Work to complete
Read through the listing, and wherever a line holds the word "Recursos", return it.

┄┄┄┄┄┄┄┄┄┄

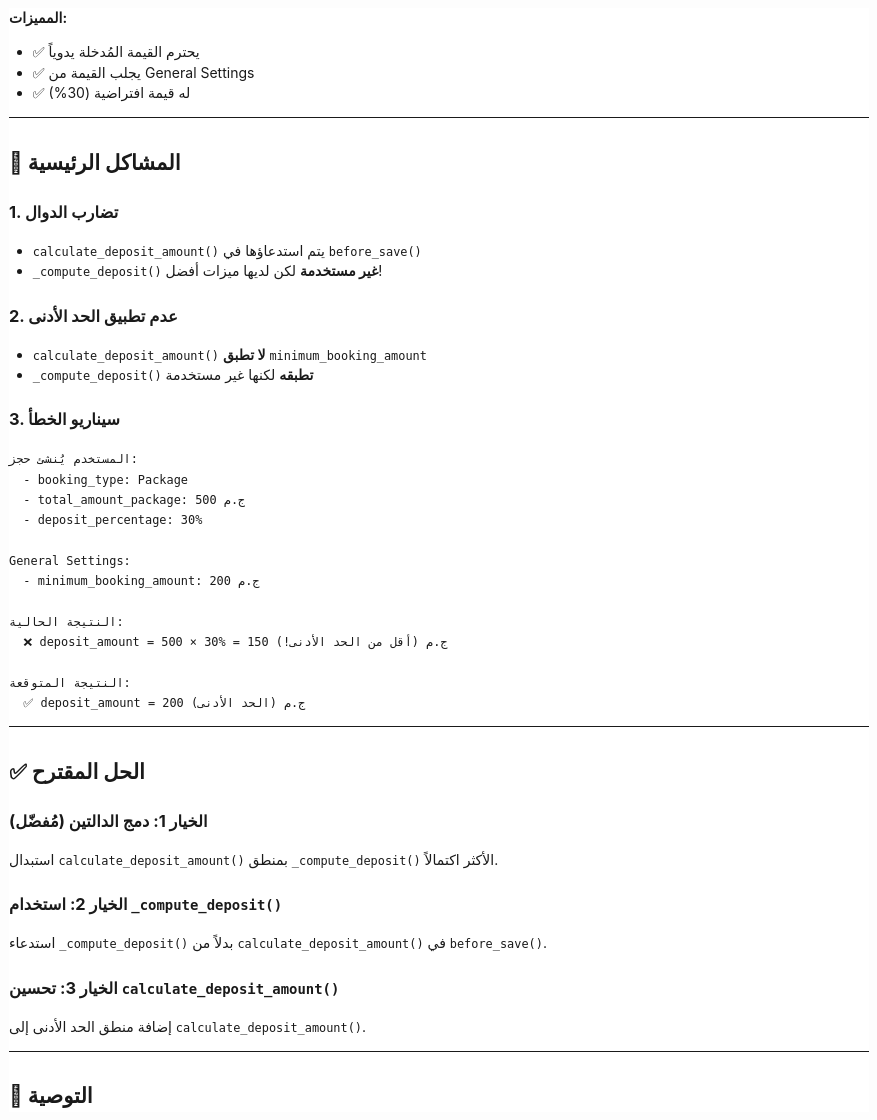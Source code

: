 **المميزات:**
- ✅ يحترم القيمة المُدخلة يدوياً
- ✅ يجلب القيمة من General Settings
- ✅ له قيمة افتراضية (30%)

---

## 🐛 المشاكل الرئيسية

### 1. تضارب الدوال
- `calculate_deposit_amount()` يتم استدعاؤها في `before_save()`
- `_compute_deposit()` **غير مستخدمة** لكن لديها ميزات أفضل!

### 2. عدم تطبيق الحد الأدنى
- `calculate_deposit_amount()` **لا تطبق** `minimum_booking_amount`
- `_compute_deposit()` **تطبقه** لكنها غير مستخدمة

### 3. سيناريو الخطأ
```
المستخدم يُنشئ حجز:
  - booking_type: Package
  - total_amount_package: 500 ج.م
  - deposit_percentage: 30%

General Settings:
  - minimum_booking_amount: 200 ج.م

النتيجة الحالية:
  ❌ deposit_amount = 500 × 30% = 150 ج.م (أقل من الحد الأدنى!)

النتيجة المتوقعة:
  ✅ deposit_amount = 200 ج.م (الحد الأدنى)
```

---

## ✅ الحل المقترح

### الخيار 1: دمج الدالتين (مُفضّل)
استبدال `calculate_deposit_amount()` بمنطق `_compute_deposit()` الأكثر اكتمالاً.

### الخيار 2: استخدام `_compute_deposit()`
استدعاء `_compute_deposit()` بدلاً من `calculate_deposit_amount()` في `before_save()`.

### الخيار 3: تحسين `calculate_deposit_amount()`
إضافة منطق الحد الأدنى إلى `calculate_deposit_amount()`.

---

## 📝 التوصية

┄┄┄┄┄┄┄┄┄┄

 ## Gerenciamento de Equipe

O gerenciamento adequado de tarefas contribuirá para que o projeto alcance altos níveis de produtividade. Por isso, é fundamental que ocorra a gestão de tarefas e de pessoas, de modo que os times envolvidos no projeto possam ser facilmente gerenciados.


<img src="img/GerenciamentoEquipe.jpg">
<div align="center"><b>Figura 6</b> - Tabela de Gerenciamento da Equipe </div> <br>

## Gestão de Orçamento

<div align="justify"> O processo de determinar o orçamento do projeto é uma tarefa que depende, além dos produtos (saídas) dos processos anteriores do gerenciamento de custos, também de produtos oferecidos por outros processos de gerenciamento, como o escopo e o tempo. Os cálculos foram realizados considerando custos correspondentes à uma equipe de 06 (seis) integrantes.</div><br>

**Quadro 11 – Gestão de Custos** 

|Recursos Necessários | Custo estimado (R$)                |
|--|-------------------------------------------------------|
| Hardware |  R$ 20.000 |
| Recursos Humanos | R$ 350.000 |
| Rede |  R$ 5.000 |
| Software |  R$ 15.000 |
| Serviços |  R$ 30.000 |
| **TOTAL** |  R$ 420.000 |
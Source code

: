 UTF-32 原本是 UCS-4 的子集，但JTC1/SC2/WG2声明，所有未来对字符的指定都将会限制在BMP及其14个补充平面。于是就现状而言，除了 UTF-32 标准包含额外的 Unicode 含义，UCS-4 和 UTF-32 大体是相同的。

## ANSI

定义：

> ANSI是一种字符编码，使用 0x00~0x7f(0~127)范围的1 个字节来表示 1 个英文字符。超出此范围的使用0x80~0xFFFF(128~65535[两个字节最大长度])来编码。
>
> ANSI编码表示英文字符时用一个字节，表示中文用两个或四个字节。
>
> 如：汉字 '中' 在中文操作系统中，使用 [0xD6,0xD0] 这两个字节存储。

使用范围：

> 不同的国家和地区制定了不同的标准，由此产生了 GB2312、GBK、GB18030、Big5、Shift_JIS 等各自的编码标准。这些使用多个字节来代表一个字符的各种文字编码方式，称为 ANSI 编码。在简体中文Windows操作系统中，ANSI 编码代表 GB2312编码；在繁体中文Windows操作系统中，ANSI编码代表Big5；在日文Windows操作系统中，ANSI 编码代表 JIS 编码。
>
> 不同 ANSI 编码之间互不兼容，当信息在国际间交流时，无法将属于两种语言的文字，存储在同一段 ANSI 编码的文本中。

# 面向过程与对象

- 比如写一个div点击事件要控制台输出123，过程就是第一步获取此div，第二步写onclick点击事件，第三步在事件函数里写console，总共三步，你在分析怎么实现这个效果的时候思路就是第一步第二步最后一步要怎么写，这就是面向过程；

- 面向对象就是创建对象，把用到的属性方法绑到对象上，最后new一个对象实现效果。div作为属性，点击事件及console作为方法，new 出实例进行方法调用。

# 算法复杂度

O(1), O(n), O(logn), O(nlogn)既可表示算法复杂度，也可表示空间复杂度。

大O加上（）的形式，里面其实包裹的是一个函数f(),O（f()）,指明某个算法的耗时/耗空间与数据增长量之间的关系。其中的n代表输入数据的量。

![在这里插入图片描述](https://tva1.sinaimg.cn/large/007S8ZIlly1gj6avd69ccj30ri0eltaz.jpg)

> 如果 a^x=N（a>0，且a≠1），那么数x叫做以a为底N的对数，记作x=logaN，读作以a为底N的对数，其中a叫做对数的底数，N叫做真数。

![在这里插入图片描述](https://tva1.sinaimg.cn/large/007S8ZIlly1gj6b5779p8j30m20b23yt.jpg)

┄┄┄┄┄┄┄┄┄┄

Task solution
|Recursos Necessários | Custo estimado (R$)                |
| Recursos Humanos | R$ 350.000 |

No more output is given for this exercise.